Thursday, March 23, 2006

The Cost of Love

Last week I went to church on our anniversary to talk with a friend about how I was feeling. I have been juggling many many balls, trying to keep all of them in the air and worried about dropping any of them but exhausted keeping them all going on my own. The finance ball seems to be the heaviest and the most difficult to keep going. I am hating to see the envelopes come from the bank where checks did not go through, and stuff is cut off because of it and I have to pay extra to get it all back on line when I am pinching the pennies to make it work in the first place which is why it is tough when checks and stuff do not fall the time Iplan for them to. Anyway, Mark and I sat for close to 2 hours talking. "You need to process Beth. You have spent the past year separated but trying to make sure everyone else is OK, is comfortable around you, it taken care of that you have not taken care of yourself and gone through the process. You need to process."
HOW? What are the steps to process?

Yesterday my question was answered. While in class, we were discussing crisis in families and the Life Strategy to work through it. Actual steps to take. Some I have already been doing but others I need to allow myself to do without feeling like I am being selfish. Gotta get rid of THAT old tape. YEA!!! Another step forward toward healing. Feeling good about this. On the right track. Thank you God for bringing this to me.

BUT...
There it is, infamous and dreaded but

When I left class and got to the car, there was a message on the phone. Aaron called to find out how I filed my taxes this year. To make a long story, that I have already told enough and do not need to dwell on, short ... he will end up having to pay several thousand dollars if he files single. He wants me to consider us filing as married filing jointly so he will get the dependent benefits.

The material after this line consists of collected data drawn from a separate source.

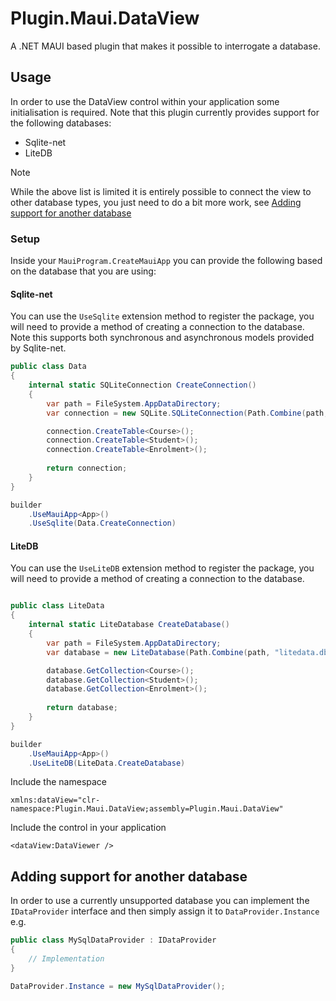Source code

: # Plugin.Maui.DataView

A .NET MAUI based plugin that makes it possible to interrogate a database.

## Usage

In order to use the DataView control within your application some initialisation is required. Note that this plugin currently provides support for the following databases:

- Sqlite-net
- LiteDB

> [!NOTE]
> While the above list is limited it is entirely possible to connect the view to other database types, you just need to do a bit more work, see [Adding support for another database](#adding-support-for-another-database)

### Setup

Inside your `MauiProgram.CreateMauiApp` you can provide the following based on the database that you are using:

#### Sqlite-net

You can use the `UseSqlite` extension method to register the package, you will need to provide a method of creating a connection to the database. Note this supports both synchronous and asynchronous models provided by Sqlite-net.

```csharp
public class Data
{
    internal static SQLiteConnection CreateConnection()
    {
        var path = FileSystem.AppDataDirectory;
        var connection = new SQLite.SQLiteConnection(Path.Combine(path, "data.db"));

        connection.CreateTable<Course>();
        connection.CreateTable<Student>();
        connection.CreateTable<Enrolment>();
        
        return connection;
    }
}

builder
    .UseMauiApp<App>()
    .UseSqlite(Data.CreateConnection)
```

#### LiteDB

You can use the `UseLiteDB` extension method to register the package, you will need to provide a method of creating a connection to the database.

```csharp

public class LiteData
{
    internal static LiteDatabase CreateDatabase()
    {
        var path = FileSystem.AppDataDirectory;
        var database = new LiteDatabase(Path.Combine(path, "litedata.db"));

        database.GetCollection<Course>();
        database.GetCollection<Student>();
        database.GetCollection<Enrolment>();
        
        return database;
    }
}

builder
    .UseMauiApp<App>()
    .UseLiteDB(LiteData.CreateDatabase)
```

Include the namespace

```xaml
xmlns:dataView="clr-namespace:Plugin.Maui.DataView;assembly=Plugin.Maui.DataView"
```

Include the control in your application

```xaml
<dataView:DataViewer />
```

## Adding support for another database

In order to use a currently unsupported database you can implement the `IDataProvider` interface and then simply assign it to `DataProvider.Instance` e.g.

```csharp
public class MySqlDataProvider : IDataProvider
{
    // Implementation
}

DataProvider.Instance = new MySqlDataProvider();

```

The tapes in my head that say, "if you are able to help someone you should, don't be the selfish person some people have accused you of being." IF I run the numbers for me and find out what I should get back and then run them again together and will get as much or more, why not? I could use the money.

BUT
Dang, there it is again...

These are my questions:
If I do this, how does that effect my going to CSS and filing for child support that by law will be retroactive back to Janaury 15th , 2005 when he left?
If I do this, does it effect us filing for divorce?
He has chosen to live his life alone, if I do this and bail him out again, how is he living his life alone with the decision that he has made and painfully put us all through?
He has looked right at me and said, "I don't want you" along with several other (to use the counselors words) harsh things to distance himself from me, our marriage and family but now how is this following through with his choices?
Am I really helping him?

Stop the tapes, stop the balls ... I never wanted this in the first place.